Your answer should consist of each line from the data below that contains "lists".

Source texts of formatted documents

┄┄┄┄┄┄

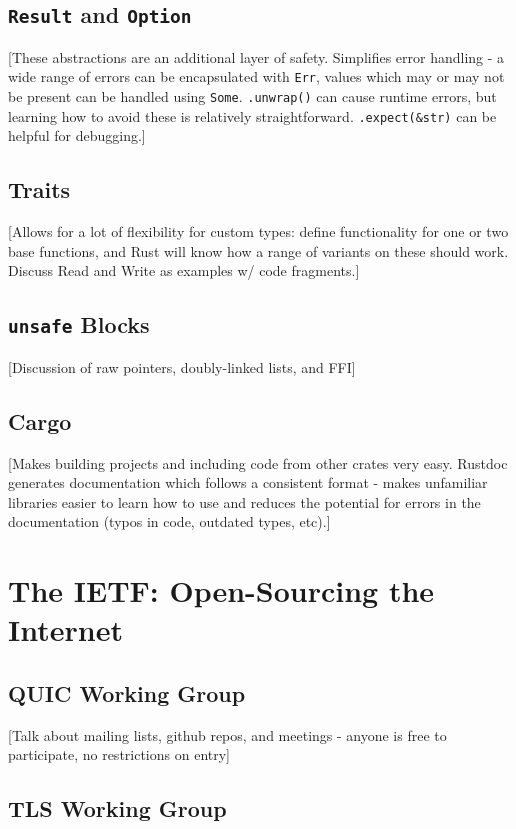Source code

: \documentclass{l4proj}
\begin{document}
\section{\texttt{Result} and \texttt{Option}}
[These abstractions are an additional layer of safety. Simplifies error handling - a wide range of errors can be encapsulated with \texttt{Err}, values which may or may not be present can be handled using \texttt{Some}. \texttt{.unwrap()} can cause runtime errors, but learning how to avoid these is relatively straightforward. \texttt{.expect(\&str)} can be helpful for debugging.]

\section{Traits}
[Allows for a lot of flexibility for custom types: define functionality for one or two base functions, and Rust will know how a range of variants on these should work. Discuss Read and Write as examples w/ code fragments.]

\section{\texttt{unsafe} Blocks}
[Discussion of raw pointers, doubly-linked lists, and FFI]

\section{Cargo}
[Makes building projects and including code from other crates very easy. Rustdoc generates documentation which follows a consistent format - makes unfamiliar libraries easier to learn how to use and reduces the potential for errors in the documentation (typos in code, outdated types, etc).]


\pagebreak


\chapter{The IETF: Open-Sourcing the Internet}

\section{QUIC Working Group}
[Talk about mailing lists, github repos, and meetings - anyone is free to participate, no restrictions on entry]

\section{TLS Working Group}
\end{document}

┄┄┄┄┄┄

▶ [ANSWER TO THIS PROBLEM]
[Discussion of raw pointers, doubly-linked lists, and FFI]
[Talk about mailing lists, github repos, and meetings - anyone is free to participate, no restrictions on entry]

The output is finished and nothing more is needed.